▸ PROBLEM DETAILS: Look for the word "username" in the entries below, then copy every line that has it.

▸ DATA SHOWN:

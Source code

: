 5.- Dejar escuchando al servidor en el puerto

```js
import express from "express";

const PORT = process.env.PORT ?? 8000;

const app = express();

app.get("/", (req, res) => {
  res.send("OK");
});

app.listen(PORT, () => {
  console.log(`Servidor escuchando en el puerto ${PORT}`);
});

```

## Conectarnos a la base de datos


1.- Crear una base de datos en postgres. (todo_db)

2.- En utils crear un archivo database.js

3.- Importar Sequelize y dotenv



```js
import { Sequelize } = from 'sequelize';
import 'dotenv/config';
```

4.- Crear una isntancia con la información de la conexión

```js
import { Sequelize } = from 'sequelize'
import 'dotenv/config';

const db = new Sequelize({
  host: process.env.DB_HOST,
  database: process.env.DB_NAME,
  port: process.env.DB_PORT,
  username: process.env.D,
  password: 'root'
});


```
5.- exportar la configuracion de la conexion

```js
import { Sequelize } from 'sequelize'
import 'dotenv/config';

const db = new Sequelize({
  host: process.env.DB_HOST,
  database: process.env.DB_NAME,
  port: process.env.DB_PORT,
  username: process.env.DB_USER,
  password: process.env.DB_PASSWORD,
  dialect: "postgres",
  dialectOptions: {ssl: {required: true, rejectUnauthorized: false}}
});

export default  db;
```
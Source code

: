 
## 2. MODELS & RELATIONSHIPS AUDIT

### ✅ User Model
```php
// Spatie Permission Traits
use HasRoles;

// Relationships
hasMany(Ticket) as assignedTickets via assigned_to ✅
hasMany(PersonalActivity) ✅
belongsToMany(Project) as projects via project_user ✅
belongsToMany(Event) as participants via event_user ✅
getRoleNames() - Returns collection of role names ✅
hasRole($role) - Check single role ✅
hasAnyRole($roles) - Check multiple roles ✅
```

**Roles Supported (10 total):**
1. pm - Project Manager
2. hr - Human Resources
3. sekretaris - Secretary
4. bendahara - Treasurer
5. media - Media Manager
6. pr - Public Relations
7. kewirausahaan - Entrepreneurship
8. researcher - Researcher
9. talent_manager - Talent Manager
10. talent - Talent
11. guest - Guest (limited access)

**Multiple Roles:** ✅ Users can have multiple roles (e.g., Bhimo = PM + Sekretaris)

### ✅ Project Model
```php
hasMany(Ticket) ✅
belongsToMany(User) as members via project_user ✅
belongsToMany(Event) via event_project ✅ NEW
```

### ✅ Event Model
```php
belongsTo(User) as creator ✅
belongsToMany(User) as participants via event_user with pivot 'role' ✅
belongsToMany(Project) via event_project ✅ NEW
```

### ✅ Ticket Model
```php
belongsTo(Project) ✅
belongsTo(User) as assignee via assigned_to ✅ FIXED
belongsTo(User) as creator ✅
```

▸ ANSWER FOR THE TASK:
  username: process.env.D,
  username: process.env.DB_USER,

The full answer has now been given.